# PROBLEM TO SOLVE:
Filter the records below, keeping only lines with the string "themes".

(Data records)

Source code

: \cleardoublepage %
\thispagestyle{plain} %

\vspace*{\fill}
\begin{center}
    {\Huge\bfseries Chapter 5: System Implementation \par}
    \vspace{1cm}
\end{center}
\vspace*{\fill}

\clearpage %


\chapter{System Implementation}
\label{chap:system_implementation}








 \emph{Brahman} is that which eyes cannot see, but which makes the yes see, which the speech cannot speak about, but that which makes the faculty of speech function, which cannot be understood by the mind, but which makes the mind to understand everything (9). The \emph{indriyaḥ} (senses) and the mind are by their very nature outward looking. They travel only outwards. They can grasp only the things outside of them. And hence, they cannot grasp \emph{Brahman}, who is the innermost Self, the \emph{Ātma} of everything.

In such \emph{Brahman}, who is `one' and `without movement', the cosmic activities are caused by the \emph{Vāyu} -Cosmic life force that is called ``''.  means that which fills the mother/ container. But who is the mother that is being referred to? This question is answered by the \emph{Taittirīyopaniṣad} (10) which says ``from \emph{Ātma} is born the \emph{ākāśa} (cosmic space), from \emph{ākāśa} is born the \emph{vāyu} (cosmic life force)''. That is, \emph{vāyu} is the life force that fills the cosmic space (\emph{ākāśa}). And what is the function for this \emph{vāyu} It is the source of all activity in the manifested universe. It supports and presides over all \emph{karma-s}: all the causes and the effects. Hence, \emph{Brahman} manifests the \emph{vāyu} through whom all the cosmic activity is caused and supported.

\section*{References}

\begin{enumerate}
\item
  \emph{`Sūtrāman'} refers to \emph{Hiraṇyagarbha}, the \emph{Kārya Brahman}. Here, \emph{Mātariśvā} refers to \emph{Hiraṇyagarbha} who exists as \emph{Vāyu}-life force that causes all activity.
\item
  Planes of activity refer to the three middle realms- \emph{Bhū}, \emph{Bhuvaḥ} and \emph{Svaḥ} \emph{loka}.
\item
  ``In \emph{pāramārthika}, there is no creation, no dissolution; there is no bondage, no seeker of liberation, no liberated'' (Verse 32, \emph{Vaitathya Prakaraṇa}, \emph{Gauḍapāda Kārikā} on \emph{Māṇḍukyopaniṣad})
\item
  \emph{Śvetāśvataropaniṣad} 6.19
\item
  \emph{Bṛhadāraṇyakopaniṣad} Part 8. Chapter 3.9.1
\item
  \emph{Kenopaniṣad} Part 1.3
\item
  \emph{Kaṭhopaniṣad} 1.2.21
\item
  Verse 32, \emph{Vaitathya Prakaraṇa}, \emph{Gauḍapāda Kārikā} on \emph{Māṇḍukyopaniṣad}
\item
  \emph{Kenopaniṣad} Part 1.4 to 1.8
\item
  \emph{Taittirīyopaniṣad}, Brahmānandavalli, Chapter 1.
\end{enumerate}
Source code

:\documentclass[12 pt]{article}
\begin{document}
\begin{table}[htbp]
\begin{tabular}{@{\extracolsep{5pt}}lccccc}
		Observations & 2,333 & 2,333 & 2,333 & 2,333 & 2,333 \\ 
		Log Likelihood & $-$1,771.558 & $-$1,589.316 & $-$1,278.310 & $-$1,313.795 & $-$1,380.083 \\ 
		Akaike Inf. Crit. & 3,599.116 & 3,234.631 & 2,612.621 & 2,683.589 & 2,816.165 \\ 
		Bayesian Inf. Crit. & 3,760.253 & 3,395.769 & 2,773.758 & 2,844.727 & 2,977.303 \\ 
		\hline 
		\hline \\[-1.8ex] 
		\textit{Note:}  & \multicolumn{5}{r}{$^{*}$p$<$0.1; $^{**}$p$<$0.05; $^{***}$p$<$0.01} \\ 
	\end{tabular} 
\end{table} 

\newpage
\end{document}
==
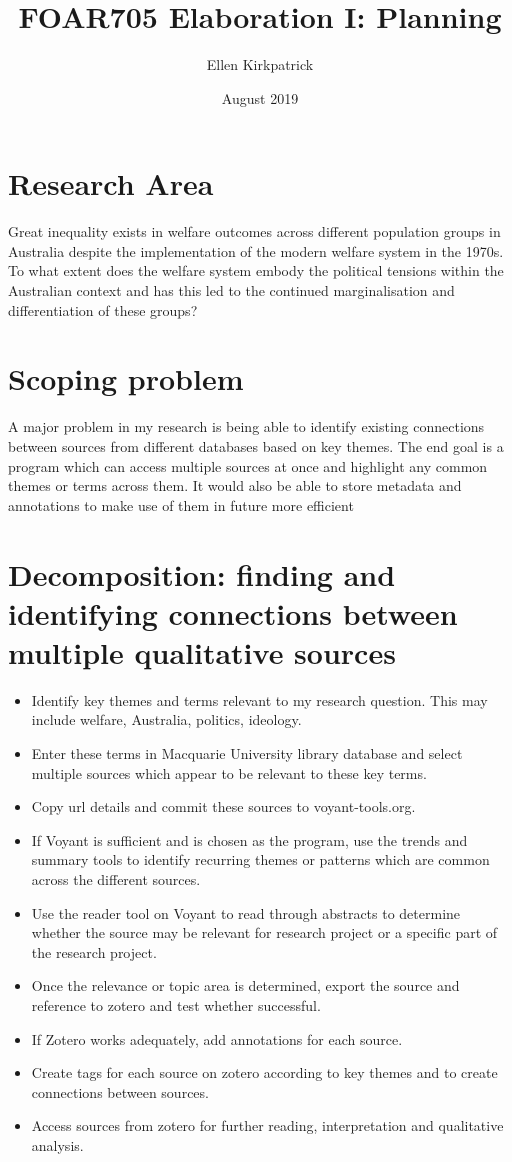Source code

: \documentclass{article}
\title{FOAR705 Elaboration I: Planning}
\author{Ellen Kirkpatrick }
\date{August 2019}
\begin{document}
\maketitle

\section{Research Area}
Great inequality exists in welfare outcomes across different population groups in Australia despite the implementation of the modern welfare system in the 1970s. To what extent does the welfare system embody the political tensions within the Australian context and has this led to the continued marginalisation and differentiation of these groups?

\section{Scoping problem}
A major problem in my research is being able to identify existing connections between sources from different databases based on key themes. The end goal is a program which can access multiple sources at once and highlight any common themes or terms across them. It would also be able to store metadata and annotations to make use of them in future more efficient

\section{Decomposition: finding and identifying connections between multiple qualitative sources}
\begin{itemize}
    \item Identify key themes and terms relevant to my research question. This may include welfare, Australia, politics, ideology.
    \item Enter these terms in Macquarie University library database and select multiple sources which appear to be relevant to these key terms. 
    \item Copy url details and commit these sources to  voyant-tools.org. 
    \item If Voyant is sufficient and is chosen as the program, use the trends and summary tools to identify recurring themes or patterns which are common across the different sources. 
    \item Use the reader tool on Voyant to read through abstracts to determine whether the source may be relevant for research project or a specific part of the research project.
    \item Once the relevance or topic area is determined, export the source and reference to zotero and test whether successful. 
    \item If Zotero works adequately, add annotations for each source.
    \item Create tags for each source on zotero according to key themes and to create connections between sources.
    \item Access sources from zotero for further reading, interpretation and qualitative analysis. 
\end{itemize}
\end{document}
--
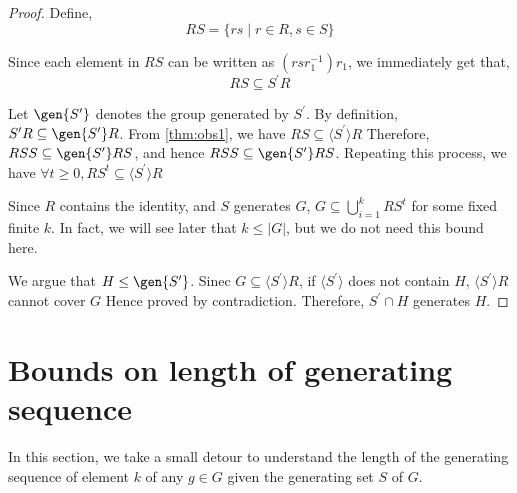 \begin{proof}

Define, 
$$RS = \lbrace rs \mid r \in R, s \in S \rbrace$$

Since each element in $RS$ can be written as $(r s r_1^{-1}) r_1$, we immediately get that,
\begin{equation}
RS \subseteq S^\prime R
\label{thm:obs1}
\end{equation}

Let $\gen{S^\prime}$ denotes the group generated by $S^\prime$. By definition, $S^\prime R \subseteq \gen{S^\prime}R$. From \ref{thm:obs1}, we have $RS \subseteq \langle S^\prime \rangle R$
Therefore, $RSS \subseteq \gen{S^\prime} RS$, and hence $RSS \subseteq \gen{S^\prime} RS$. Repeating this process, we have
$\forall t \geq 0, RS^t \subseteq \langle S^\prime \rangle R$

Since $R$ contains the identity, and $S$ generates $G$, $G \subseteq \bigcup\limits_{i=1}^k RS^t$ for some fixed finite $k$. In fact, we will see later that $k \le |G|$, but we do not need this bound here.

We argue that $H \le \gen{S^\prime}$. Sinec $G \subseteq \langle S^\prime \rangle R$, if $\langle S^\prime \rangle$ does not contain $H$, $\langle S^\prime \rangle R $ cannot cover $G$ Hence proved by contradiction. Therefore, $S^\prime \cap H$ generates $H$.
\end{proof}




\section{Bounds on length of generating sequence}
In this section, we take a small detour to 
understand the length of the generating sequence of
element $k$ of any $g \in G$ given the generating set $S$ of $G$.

# WRITTEN REPLY:
A major problem in my research is being able to identify existing connections between sources from different databases based on key themes. The end goal is a program which can access multiple sources at once and highlight any common themes or terms across them. It would also be able to store metadata and annotations to make use of them in future more efficient
    \item Identify key themes and terms relevant to my research question. This may include welfare, Australia, politics, ideology.
    \item If Voyant is sufficient and is chosen as the program, use the trends and summary tools to identify recurring themes or patterns which are common across the different sources. 
    \item Create tags for each source on zotero according to key themes and to create connections between sources.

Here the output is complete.